Conflict between this "Old Yishuv" (community) and the Zionist
pioneers was inevitable, not least because these Ultra-orthodox Jews
represented to the Zionists everything that they did not want to be, the
very epitome of the Judaism against which Zionism was rebelling. And
the Old Yishuv, which saw its mission as to preserve a holy, traditional
life style against the encroachments of modernity, felt severely
threatened by these new arrivals from Europe.

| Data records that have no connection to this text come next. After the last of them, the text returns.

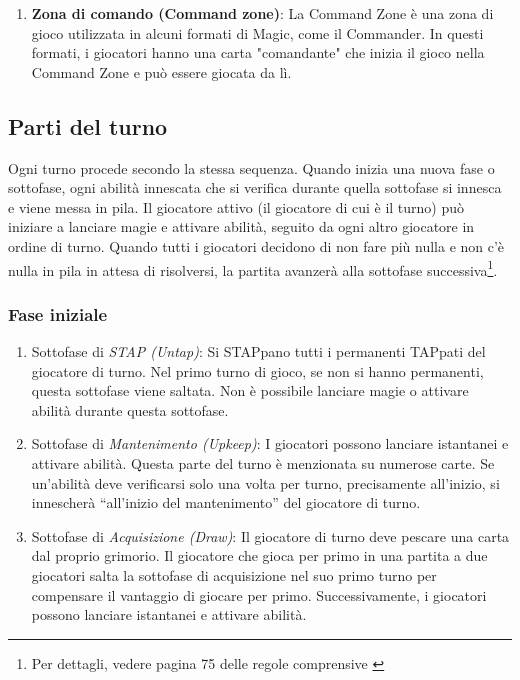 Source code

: \begin{enumerate}[label=\alph*.]
    \item \textbf{Zona di comando (Command zone)}: La Command Zone è una zona di gioco utilizzata in alcuni formati di Magic, come il Commander. In questi formati, i giocatori hanno una carta "comandante" che inizia il gioco nella Command Zone e può essere giocata da lì.
\end{enumerate}

\subsection{Parti del turno}\label{subsec:mtg_turns}

Ogni turno procede secondo la stessa sequenza. Quando inizia una nuova fase o sottofase, ogni abilità innescata che si verifica durante quella sottofase si innesca e viene messa in pila. Il giocatore attivo (il giocatore di cui è il turno) può iniziare a lanciare magie e attivare abilità, seguito da ogni altro giocatore in ordine di turno. Quando tutti i giocatori decidono di non fare più nulla e non c'è nulla in pila in attesa di risolversi, la partita avanzerà alla sottofase successiva\footnote{ Per dettagli, vedere pagina 75 delle regole comprensive \cite{mtg-comp-rules}}.

\subsubsection{Fase iniziale} 
\begin{enumerate}[label=\alph*.] 
\item Sottofase di \emph{STAP (Untap)}: Si STAPpano tutti i permanenti TAPpati del giocatore di turno. Nel primo turno di gioco, se non si hanno permanenti, questa sottofase viene saltata. Non è possibile lanciare magie o attivare abilità durante questa sottofase. 
\item Sottofase di \emph{Mantenimento (Upkeep)}: I giocatori possono lanciare istantanei e attivare abilità. Questa parte del turno è menzionata su numerose carte. Se un'abilità deve verificarsi solo una volta per turno, precisamente all'inizio, si innescherà “all'inizio del mantenimento” del giocatore di turno. 
\item Sottofase di \emph{Acquisizione (Draw)}: Il giocatore di turno deve pescare una carta dal proprio grimorio. Il giocatore che gioca per primo in una partita a due giocatori salta la sottofase di acquisizione nel suo primo turno per compensare il vantaggio di giocare per primo. Successivamente, i giocatori possono lanciare istantanei e attivare abilità. 
\end{enumerate}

One of the first major confrontations occurred in the early years of
British rule (1918-19) when the process of creating the promised "Jewish
National Home" got underway with the setting up of an autonomous
governing body for the Jews in Palestine. At that point the Jewish
population of under 60,000 was divided roughly evenly between the Old
Yishuv and the New Yishuv. In seeking to create democratic institutions,
the issue of women's suffrage, active and passive (i.e., active =
voting; passive = being elected), became a serious bone of
contention. The Orthodox Zionists went along with the rest of the New
Yishuv, in insisting on equality. But for the Old Yishuv, this became a
do-or-die symbolic issue that would determine the possibility of their
participation in the state-building process. Their motto was the above
verse from Psalm 45, with the emphasis on the word "within." Note, by
the way, that this struggle coincided with that for women's suffrage in
the United States; the 19th Amendment was not passed until 1920.
The Old Yishuv quickly lost this battle, and was left with the clear
understanding that it was doomed to an unending defensive struggle to
maintain the values and lifestyle it perceived as holy and timeless. The
Zionists, for their part, continued to see the Old Yishuv through the
eyes of the anti-semites they had left behind in Europe as backwards,
benighted, and parasitical, and thus as a threat to their own self-image
as "New Jews," strong and self-reliant and modern.
Each side was pretty sure that the other would soon fade away, an
annoying blip in the flow of Jewish history, to be tolerated,
reluctantly, in the hope that that day of redemption would come soon. A
century later no one has disappeared; here we all are, still fighting
the same battle over and over again, with gender equality remaining the
central symbolic issue of the conflict.